Lang Doc Ethics & AI - looking for case studies

We’re adding an extra day on ethics in our Methods in Lang Doc class to discuss how these issues may change in the context of the AI resurgence, E.g. if industry is interested in expanding to low-resource languages, making archival data possibly commercially valuable, (how) should informed consent forms be adjusted? To stimulate discussion I want to give the student some case studies where language documentation data took on a new value or was used in unexpected ways, perhaps to build a language technology for a community that cost money (either sold for profit or to cover the cost of ongoing tech support). I have 1-2 based on issues I’ve encountered or been asked about and I have some realistic situations that I plan to imagine up as a case study. I would love, however, to give some real life case studies.

Does anyone have stories, questions, issues, surprises, or struggles related to language documentation data and technology (data science, AI, language technology) and ethical fieldwork (informed consent, access, copyright, sensitivity, politics, etc.) that they would be willing to share with me? This week, if possible! :slight_smile:

Post here or send me via email: smoeller@ufl.edu (I will anonymize everything).

1 Like

You could check out my paper on rights beyond copyrights… I address some of these issues and others… with AI the legal claim is that copyright limits don’t apply to the models created through Machine Learning. If the materials are Open Access by the OA definition then there is an implied use license even if in copyright and no explicit use license is declared. On Rights Management in Anthropological and Linguistic Sound Collections | Hugh's Curriculum Vitae

Thanks! I had not heard about the legal claim, but it makes sense. This is the sort of thing I was thinking about - that AI does not need to use the data in the same way as a linguist might, so how does/should that change best ethical practices? They can access the data for training a model but the data doesn’t need to be “seen” by anyone. That is, no sensitive information will be shared publicly. Instead, word counts may be gathered and then essentially thrown away once the language technology is trained. But the texts are still floating around outside the archive for awhile, so should archives have a new designation of access rights so that language technology can be developed and possibly benefit the community? On the other hand, companies may make money by selling the technology, so should they be required to pay for using the data? How is that different from academics who “only” advancing their career by using the data? What about computational linguists who develop methods that make AI accessible to low-resource languages but by doing so, also open the door for commercial exploitation of documentary data?

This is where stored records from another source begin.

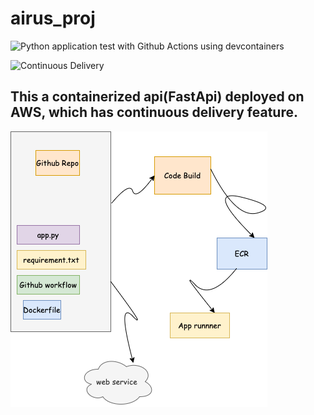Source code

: # airus_proj
![Python application test with Github Actions using devcontainers](https://github.com/nogibjj/airus_proj/actions/workflows/main.yml/badge.svg?branch=main)

![Continuous Delivery](https://github.com/nogibjj/airus_proj/actions/workflows/aws.yml/badge.svg?branch=main)

 ## This a containerized api(FastApi) deployed on AWS, which has continuous delivery feature.
 
 ![Figure](https://github.com/nogibjj/airus_proj/blob/main/image.png)
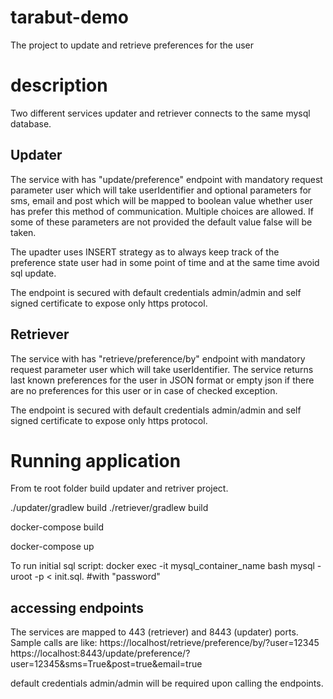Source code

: # tarabut-demo

The project to update and retrieve preferences for the user

# description

Two different services updater and retriever connects to the same mysql database.

## Updater

The service with has "update/preference" endpoint with mandatory request parameter user which will take userIdentifier and optional parameters for sms, email and post which will be mapped to boolean value whether user has prefer this method of communication. Multiple choices are allowed. If some of these parameters are not provided the default value false will be taken.

The upadter uses INSERT strategy as to always keep track of the preference state user had in some point of time and at the same time avoid sql update.

The endpoint is secured with default credentials admin/admin and self signed certificate to expose only https protocol.

## Retriever

The service with has "retrieve/preference/by" endpoint with mandatory request parameter user which will take userIdentifier.
The service returns last known preferences for the user in JSON format or empty json if there are no preferences for this user or in case of checked exception.

The endpoint is secured with default credentials admin/admin and self signed certificate to expose only https protocol.

# Running application

From te root folder build updater and retriver project. 

./updater/gradlew build
./retriever/gradlew build

docker-compose build

docker-compose up

To run initial sql script:
docker exec -it mysql_container_name bash
mysql -uroot -p < init.sql.  #with "password"

## accessing endpoints
The services are mapped to 443 (retriever) and 8443 (updater) ports.
Sample calls are like:
https://localhost/retrieve/preference/by/?user=12345
https://localhost:8443/update/preference/?user=12345&sms=True&post=true&email=true

default credentials admin/admin will be required upon calling the endpoints.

Those are the kind of questions I want my students to ask themselves…

Carefully consider the weight of the implications of one’s actions… consider carefully the difference between ethics, morals, and legal obligations. Consider Oppenheimer’s reaction here. And its commentary here. As a scientist he helped make the modern era.

He quotes:

Now I am become Death, the destroyer of worlds

Then there is Paul Newman the lawyer and linguist who quotes here:

I have met the enemy and it is us.